| Aim of the exercise |
Filter on the word "that": copy each matching line from the listing below.

| Source data |
= Beginning of Section =
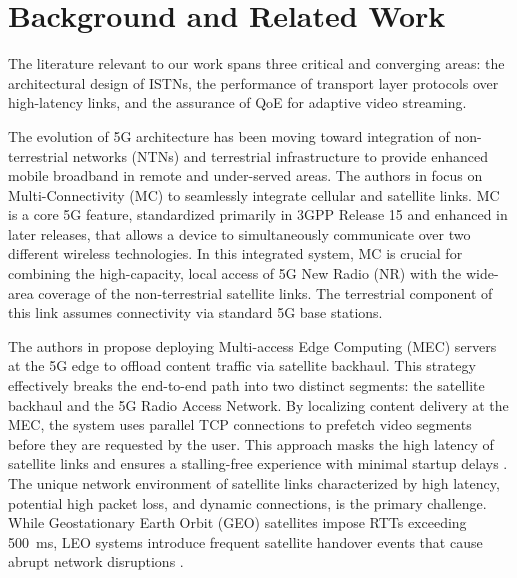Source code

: \documentclass[journal]{IEEEtran}
\begin{document}
\section*{Background and Related Work}

The literature relevant to our work spans three critical and converging areas: the architectural design of ISTNs, the performance of transport layer protocols over high-latency links, and the assurance of QoE for adaptive video streaming.

The evolution of 5G architecture has been moving toward integration of non-terrestrial networks (NTNs) and terrestrial infrastructure to provide enhanced mobile broadband in remote and under-served areas. The authors in \cite{Kim2019} focus on Multi-Connectivity (MC) to seamlessly integrate cellular and satellite links. MC is a core 5G feature, standardized primarily in 3GPP Release 15 and enhanced in later releases, that allows a device to simultaneously communicate over two different wireless technologies. In this integrated system, MC is crucial for combining the high-capacity, local access of 5G New Radio (NR) with the wide-area coverage of the non-terrestrial satellite links. The terrestrial component of this link assumes connectivity via standard 5G base stations.

The authors in \cite{Ge2019} propose deploying Multi-access Edge Computing (MEC) servers at the 5G edge to offload content traffic via satellite backhaul. This strategy effectively breaks the end-to-end path into two distinct segments: the satellite backhaul and the 5G Radio Access Network. By localizing content delivery at the MEC, the system uses parallel TCP connections to prefetch video segments before they are requested by the user. This approach masks the high latency of satellite links and ensures a stalling-free experience with minimal startup delays \cite{Ge2019, Wang2018}. 
The unique network environment of satellite links characterized by high latency, potential high packet loss, and dynamic connections, is the primary challenge. While Geostationary Earth Orbit (GEO) satellites impose RTTs exceeding 500~ms, LEO systems introduce frequent satellite handover events that cause abrupt network disruptions \cite{Fang2024}.

\end{document}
= End of Section =
| Answer to this problem |
The evolution of 5G architecture has been moving toward integration of non-terrestrial networks (NTNs) and terrestrial infrastructure to provide enhanced mobile broadband in remote and under-served areas. The authors in \cite{Kim2019} focus on Multi-Connectivity (MC) to seamlessly integrate cellular and satellite links. MC is a core 5G feature, standardized primarily in 3GPP Release 15 and enhanced in later releases, that allows a device to simultaneously communicate over two different wireless technologies. In this integrated system, MC is crucial for combining the high-capacity, local access of 5G New Radio (NR) with the wide-area coverage of the non-terrestrial satellite links. The terrestrial component of this link assumes connectivity via standard 5G base stations.
The unique network environment of satellite links characterized by high latency, potential high packet loss, and dynamic connections, is the primary challenge. While Geostationary Earth Orbit (GEO) satellites impose RTTs exceeding 500~ms, LEO systems introduce frequent satellite handover events that cause abrupt network disruptions \cite{Fang2024}.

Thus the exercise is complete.